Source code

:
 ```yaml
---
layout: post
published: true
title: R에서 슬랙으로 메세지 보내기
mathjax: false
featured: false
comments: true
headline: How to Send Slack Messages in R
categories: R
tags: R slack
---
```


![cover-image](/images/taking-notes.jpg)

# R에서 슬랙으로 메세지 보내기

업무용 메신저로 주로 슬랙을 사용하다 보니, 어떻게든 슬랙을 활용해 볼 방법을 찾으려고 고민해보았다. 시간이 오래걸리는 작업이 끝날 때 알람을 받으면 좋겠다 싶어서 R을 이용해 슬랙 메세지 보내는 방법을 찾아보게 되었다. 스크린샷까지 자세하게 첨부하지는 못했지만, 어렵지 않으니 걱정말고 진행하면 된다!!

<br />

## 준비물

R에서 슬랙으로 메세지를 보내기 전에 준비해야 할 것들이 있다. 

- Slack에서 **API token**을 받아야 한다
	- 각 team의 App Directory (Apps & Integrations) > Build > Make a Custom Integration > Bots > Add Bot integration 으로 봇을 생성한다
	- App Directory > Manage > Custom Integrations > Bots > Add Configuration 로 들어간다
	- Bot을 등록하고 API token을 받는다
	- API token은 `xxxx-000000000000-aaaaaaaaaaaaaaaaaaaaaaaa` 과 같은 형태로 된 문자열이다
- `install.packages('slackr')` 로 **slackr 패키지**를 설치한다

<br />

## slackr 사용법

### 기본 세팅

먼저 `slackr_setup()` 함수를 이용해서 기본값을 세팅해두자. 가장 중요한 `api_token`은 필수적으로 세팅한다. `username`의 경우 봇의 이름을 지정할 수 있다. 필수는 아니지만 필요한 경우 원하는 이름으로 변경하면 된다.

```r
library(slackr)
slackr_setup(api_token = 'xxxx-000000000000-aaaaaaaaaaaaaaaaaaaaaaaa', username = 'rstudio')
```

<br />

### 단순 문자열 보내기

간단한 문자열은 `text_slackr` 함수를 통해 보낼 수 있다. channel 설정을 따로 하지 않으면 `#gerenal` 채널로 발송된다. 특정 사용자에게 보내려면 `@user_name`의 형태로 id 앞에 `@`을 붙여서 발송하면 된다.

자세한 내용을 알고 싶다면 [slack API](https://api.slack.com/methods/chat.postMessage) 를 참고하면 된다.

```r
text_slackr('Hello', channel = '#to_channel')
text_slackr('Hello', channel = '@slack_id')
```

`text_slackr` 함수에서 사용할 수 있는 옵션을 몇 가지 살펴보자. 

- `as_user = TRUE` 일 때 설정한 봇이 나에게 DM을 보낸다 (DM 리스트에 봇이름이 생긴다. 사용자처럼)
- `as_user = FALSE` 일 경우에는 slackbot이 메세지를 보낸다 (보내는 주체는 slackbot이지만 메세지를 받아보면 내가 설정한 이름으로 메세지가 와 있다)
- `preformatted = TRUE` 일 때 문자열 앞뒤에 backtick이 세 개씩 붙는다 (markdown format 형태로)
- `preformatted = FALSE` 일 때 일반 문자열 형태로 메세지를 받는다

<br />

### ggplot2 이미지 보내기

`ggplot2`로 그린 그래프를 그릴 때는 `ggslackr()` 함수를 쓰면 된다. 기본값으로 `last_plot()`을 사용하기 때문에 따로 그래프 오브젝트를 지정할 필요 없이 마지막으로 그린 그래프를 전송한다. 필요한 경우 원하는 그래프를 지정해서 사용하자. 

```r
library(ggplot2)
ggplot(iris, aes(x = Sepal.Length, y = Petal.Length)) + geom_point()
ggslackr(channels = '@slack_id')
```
_____
**ACTION ITEM**
The answer must consist of every line from the listing above that includes the word "이름으로".

**TASK OUTPUT**
먼저 `slackr_setup()` 함수를 이용해서 기본값을 세팅해두자. 가장 중요한 `api_token`은 필수적으로 세팅한다. `username`의 경우 봇의 이름을 지정할 수 있다. 필수는 아니지만 필요한 경우 원하는 이름으로 변경하면 된다.
- `as_user = FALSE` 일 경우에는 slackbot이 메세지를 보낸다 (보내는 주체는 slackbot이지만 메세지를 받아보면 내가 설정한 이름으로 메세지가 와 있다)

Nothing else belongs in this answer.